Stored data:
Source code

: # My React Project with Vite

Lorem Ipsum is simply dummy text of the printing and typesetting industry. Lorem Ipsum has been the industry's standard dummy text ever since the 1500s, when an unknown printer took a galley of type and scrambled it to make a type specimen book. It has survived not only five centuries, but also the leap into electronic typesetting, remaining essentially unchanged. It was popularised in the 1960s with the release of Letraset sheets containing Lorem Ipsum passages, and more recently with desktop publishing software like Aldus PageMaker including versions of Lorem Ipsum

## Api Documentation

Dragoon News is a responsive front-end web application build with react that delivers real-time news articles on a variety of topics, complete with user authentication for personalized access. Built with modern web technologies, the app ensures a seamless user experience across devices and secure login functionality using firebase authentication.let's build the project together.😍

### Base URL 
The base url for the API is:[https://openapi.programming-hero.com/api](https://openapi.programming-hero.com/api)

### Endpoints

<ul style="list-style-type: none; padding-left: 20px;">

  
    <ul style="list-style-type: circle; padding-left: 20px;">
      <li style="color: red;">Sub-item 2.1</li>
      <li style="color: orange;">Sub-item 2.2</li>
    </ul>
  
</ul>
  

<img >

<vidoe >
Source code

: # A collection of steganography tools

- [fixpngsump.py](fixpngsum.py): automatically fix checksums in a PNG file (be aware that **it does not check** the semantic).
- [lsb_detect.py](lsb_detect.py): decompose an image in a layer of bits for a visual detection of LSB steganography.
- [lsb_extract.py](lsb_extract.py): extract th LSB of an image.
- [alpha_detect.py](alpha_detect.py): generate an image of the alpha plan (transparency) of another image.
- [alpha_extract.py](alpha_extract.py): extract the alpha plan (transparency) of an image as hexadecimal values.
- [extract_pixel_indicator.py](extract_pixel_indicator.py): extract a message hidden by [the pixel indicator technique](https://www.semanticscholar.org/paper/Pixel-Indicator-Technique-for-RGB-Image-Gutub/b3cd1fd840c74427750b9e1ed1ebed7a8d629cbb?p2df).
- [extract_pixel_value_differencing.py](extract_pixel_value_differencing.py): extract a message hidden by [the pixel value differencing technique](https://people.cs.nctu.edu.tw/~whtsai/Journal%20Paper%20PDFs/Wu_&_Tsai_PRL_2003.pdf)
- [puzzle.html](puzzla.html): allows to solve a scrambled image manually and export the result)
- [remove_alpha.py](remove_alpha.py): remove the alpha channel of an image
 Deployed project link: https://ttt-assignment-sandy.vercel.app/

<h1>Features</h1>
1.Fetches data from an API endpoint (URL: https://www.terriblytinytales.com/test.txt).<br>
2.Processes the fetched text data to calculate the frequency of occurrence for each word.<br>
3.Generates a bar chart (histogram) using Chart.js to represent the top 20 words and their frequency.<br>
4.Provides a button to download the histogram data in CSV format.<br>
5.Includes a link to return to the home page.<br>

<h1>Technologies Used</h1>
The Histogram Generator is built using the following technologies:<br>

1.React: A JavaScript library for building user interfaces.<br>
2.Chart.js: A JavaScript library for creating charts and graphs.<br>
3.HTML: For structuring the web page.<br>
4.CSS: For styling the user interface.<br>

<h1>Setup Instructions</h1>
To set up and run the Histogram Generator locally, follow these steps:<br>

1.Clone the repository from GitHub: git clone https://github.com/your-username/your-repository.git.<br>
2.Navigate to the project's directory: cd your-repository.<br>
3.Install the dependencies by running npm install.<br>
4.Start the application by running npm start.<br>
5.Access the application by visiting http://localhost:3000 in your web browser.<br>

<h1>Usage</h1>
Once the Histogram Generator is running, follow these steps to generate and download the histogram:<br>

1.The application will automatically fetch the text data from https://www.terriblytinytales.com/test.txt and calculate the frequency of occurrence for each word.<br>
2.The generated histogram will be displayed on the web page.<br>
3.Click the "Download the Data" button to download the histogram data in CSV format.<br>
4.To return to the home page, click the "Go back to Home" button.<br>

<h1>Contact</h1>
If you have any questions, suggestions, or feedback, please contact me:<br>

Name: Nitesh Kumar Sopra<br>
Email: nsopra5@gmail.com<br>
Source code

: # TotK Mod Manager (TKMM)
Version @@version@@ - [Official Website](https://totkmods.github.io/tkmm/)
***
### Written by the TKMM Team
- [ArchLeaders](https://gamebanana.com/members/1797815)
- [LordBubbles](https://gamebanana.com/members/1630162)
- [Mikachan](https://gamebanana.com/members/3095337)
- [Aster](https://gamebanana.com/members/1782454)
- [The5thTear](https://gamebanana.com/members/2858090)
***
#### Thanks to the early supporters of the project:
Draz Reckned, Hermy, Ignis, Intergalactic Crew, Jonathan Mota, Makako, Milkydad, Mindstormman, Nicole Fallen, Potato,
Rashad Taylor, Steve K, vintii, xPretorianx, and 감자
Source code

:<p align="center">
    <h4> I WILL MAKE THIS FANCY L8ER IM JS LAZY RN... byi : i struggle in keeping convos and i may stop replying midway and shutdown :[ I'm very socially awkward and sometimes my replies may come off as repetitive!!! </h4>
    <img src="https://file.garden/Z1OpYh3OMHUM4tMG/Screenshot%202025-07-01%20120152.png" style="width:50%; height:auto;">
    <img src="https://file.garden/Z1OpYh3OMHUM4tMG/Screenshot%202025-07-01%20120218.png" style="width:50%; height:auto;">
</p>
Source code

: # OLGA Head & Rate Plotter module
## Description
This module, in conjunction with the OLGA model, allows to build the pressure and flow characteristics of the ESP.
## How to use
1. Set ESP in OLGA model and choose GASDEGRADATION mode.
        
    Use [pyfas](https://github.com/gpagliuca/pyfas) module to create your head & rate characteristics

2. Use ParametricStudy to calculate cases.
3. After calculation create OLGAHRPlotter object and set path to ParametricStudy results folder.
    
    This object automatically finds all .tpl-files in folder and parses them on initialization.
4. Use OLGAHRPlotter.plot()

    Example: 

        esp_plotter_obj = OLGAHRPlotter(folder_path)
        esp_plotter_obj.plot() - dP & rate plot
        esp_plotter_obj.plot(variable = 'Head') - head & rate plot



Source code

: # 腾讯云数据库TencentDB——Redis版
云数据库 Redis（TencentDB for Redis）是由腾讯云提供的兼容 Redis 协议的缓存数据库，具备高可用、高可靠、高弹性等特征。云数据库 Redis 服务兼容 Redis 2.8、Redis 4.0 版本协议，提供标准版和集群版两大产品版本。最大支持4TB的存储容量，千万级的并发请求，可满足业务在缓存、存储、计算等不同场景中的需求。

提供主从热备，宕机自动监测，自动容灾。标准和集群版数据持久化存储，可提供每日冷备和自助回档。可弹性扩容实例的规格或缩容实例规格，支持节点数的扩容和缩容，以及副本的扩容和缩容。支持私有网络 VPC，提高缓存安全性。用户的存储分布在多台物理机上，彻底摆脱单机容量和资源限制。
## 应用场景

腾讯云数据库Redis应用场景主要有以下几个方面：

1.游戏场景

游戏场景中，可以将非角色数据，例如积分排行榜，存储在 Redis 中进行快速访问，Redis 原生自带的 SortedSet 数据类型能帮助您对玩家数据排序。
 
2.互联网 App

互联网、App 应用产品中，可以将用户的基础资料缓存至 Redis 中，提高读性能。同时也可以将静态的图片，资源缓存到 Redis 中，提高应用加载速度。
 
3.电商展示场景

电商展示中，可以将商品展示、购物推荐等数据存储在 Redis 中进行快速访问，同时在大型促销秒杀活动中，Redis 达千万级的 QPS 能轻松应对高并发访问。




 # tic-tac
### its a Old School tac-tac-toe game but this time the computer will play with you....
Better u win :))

INSTRUCTIONS FOR THE TASK: From the line that contains "互联网、App 应用产品中，可以将用户的基础资料缓存至 Redis" through the final line of the entries above, every line must be reproduced exactly and nothing more.

THE ANSWER:
互联网、App 应用产品中，可以将用户的基础资料缓存至 Redis 中，提高读性能。同时也可以将静态的图片，资源缓存到 Redis 中，提高应用加载速度。
 
3.电商展示场景

电商展示中，可以将商品展示、购物推荐等数据存储在 Redis 中进行快速访问，同时在大型促销秒杀活动中，Redis 达千万级的 QPS 能轻松应对高并发访问。




 # tic-tac
### its a Old School tac-tac-toe game but this time the computer will play with you....
Better u win :))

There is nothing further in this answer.